News & Politics

Mike Bloomberg On Living Wage Disagreement With Christine Quinn: ‘I’m Going to Her Wedding’


The ongoing disagreement between Mike Bloomberg and City Council Speaker Christine Quinn on living wage legislation isn’t damaging their relationship, the mayor said today.

Or at least, he’s still planning on attending her upcoming wedding — and doesn’t think the controversial bills are going to be much of a topic of discussion at the celebration.

“All I know is I’m going to her wedding, and we’re gonna have a good time, and I don’t think that living wage is going to come up as a subject at the wedding,” Bloomberg told reporters today.

Questions this morning about the mayor’s office clashing with the City Council came a day after Bloomberg vetoed Quinn’s prevailing and living wage bills, which essentially would require that businesses pay employees higher wages — $10 an hour plus benefits, instead of the current $7.25 minimum hourly wage — at some city-subsidized developments.

The legislation has gained a lot of attention in part because it represents a significant, public disagreement between Quinn, an expected mayoral candidate, and Bloomberg, who are typically seen as being fairly aligned in their pro-business politics.

Bloomberg says the legislation is a job-killer that will discourage businesses from coming to the city, but Quinn, backed by labor unions and her colleagues in the City Council, argues that it is an important step in helping working families better make ends meet.

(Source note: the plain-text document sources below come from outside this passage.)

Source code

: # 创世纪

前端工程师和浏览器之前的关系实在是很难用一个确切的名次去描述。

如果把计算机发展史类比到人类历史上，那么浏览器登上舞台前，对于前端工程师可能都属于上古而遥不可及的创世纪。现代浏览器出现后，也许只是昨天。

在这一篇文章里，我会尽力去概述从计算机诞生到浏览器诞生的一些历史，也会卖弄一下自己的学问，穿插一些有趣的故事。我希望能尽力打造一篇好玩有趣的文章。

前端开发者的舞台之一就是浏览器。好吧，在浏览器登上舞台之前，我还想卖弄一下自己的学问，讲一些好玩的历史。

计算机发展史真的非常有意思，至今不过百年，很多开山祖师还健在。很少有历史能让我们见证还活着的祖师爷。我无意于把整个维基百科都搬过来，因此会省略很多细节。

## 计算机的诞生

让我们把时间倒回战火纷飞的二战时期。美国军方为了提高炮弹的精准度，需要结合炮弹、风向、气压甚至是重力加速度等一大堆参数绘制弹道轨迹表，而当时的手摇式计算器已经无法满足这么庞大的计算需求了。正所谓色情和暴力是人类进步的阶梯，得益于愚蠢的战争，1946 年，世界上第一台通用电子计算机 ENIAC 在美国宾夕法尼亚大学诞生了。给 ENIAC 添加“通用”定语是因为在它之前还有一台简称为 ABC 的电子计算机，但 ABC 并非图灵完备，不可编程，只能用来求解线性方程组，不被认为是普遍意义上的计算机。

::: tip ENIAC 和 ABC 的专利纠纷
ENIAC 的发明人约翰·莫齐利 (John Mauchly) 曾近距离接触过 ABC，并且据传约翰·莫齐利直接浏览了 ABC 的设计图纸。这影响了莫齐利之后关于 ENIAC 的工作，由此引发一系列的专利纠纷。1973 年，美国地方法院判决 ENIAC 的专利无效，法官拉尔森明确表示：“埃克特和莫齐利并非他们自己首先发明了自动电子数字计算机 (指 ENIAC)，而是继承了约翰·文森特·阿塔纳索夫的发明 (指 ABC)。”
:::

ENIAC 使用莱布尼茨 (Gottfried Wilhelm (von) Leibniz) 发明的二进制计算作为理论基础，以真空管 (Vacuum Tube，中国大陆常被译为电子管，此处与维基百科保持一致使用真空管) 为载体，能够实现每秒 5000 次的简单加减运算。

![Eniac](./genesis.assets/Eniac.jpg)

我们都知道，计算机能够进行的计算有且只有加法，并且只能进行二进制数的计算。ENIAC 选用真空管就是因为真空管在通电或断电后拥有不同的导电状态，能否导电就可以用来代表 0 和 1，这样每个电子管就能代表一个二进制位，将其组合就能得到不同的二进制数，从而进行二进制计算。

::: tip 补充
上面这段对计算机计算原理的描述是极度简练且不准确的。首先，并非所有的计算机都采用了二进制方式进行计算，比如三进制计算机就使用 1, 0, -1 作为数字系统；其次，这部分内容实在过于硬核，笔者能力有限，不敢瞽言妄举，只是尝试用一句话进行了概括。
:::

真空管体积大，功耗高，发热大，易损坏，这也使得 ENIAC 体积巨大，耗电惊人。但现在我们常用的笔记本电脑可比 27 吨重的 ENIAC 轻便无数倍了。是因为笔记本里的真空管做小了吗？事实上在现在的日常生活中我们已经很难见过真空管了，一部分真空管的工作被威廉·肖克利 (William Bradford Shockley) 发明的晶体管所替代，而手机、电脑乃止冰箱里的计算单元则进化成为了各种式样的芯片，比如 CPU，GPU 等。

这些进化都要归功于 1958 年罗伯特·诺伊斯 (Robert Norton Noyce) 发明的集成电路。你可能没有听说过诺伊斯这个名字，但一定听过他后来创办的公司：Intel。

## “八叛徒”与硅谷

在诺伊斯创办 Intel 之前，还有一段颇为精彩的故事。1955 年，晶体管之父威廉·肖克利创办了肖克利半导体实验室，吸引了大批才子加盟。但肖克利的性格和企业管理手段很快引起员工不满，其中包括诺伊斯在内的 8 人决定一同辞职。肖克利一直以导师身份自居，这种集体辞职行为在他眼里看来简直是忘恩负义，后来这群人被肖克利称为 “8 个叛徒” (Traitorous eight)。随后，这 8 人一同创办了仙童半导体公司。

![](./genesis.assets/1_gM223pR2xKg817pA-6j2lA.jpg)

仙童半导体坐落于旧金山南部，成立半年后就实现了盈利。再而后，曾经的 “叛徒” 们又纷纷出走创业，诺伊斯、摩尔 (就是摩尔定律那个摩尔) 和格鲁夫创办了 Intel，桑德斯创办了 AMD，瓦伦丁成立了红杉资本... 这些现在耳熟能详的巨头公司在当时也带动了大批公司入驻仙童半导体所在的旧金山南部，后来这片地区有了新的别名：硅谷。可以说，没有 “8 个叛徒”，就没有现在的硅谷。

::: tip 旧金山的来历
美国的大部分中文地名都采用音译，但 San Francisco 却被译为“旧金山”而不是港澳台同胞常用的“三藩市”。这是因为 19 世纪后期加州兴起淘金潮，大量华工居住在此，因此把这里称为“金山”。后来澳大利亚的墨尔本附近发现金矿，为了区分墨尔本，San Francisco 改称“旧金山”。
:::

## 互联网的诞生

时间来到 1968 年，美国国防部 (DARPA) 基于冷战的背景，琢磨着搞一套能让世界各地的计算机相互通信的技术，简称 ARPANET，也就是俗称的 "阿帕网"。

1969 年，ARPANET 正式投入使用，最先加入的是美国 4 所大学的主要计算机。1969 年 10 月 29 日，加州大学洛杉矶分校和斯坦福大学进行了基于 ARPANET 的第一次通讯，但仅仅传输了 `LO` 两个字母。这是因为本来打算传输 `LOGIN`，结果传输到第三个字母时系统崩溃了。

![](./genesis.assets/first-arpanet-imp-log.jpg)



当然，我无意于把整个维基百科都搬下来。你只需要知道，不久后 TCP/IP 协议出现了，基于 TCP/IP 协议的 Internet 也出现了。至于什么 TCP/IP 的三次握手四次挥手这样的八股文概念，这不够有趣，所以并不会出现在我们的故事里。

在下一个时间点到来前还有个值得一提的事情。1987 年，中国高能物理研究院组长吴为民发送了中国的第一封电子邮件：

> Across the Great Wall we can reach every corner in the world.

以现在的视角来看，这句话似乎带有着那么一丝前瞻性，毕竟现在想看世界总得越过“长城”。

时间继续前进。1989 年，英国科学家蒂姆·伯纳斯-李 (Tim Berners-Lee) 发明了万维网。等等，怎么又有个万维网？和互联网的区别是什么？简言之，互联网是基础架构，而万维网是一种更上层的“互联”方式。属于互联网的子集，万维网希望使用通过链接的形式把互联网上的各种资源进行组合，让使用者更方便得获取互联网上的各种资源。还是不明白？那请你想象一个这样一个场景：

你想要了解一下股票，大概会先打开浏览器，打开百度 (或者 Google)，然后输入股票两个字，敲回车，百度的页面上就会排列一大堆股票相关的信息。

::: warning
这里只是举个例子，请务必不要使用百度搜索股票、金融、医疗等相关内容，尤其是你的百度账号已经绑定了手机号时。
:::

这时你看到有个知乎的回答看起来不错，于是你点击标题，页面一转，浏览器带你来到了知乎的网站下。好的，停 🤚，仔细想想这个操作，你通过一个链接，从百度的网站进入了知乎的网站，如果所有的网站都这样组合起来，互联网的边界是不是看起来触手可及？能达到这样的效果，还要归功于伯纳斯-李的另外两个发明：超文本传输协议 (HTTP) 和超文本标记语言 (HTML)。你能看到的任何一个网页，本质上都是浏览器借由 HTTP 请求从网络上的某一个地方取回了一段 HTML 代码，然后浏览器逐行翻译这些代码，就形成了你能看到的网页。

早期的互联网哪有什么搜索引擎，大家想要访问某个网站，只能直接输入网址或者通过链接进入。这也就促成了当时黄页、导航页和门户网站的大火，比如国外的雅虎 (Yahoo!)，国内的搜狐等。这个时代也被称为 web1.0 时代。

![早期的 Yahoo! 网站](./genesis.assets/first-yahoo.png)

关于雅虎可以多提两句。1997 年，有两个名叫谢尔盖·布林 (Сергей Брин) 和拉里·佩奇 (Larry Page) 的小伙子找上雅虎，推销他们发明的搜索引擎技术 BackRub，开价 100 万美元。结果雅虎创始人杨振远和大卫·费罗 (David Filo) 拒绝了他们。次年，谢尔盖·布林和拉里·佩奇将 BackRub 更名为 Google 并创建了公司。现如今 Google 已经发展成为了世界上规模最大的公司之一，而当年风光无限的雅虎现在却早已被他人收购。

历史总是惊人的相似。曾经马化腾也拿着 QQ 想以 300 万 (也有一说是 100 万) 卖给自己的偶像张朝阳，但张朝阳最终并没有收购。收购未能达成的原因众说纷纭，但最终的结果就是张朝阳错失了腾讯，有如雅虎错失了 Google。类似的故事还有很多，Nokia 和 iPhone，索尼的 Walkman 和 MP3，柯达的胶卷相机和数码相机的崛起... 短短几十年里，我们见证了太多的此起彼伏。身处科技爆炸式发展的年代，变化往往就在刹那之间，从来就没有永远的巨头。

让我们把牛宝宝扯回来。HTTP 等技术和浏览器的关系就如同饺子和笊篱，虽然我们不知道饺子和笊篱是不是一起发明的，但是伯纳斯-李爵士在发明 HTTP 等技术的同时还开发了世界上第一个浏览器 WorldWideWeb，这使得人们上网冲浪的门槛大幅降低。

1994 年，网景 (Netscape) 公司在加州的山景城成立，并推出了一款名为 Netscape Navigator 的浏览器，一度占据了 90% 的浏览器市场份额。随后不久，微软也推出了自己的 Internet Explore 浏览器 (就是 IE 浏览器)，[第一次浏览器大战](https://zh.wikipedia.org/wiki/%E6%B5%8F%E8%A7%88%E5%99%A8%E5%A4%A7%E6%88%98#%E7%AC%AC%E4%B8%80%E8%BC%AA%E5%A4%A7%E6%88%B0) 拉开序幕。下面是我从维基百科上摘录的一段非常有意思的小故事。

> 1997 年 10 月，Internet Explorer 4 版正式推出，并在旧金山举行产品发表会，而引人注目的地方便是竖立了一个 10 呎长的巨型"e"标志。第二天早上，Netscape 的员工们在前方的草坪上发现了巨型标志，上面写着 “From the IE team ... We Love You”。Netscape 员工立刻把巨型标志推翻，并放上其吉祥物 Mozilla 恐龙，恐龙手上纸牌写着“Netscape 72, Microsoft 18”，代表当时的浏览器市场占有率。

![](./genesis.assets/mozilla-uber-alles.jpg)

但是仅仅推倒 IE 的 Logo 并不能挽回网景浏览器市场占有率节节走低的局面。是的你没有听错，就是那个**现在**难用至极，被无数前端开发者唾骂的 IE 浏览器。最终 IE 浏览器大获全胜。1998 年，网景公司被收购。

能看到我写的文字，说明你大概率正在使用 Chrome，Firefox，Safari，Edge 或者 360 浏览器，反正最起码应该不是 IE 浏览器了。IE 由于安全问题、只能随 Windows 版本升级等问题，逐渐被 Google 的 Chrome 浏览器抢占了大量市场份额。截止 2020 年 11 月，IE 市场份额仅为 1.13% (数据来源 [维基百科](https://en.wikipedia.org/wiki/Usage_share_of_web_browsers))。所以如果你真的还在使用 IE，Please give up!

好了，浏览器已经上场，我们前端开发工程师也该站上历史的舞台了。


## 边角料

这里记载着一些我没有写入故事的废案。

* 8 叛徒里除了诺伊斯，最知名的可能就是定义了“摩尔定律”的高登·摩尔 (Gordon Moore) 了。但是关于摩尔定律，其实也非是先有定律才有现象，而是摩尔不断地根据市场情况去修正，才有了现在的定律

For Quinn — who is generally considered to have the most similar politics to Bloomberg out of all the pols expected to run for mayor in 2013 — the living wage issue has been an opportunity for her to distance herself from the mayor, but it has proven to be a bit of a tricky dance. She did criticize Bloomberg yesterday after his expected veto, casting the decision as hypocritical one given the mayor’s support of similar legislation for a specific sector of workers when he first stepped into office.

While the two pols are clearly misaligned on the issue, it might be something of a controlled disagreement, and Bloomberg has implied that Quinn and the Council are aware of some of the negative impacts of the bill, since, he argues, they deliberately delayed the legislation so that a large FreshDirect project could avoid the requirements (a claim which Quinn denied yesterday).

Today, a Times reporter, who noted yesterday that Quinn declined to sharply criticize the mayor, asked Bloomberg why he thought Quinn would pass this bill if she’s aware it could endanger certain projects.

“I would suggest that you address that question to the speaker,” Bloomberg said before rambling on about her wedding next month, which is now gaining attention, since Quinn has been a loud advocate for same-sex marriage.

Another reporter today also asked the mayor about Quinn’s claims that Bloomberg is contradicting his record on supporting similar legislation, prompting the mayor to offer pretty much the same defense of his veto that he gave yesterday.

“Look, the same people that want to give subsidies and have taxpayers subsidize people’s workers, complain about us giving money to capital projects…The truth of the matter is you cannot go and change the marketplace…Companies have to be able to afford the labor, or they will not go and hire them. There are some people who have had wages so low that they can’t possibly survive. I’m in favor of raising the minimum wage…but picking and choosing specific industries…is just not an economic plan that makes any sense whatsoever,” said Bloomberg.

It’s expected that the City Council will have enough votes to override Bloomberg’s veto.

If it does pass, the mayor plans to sue.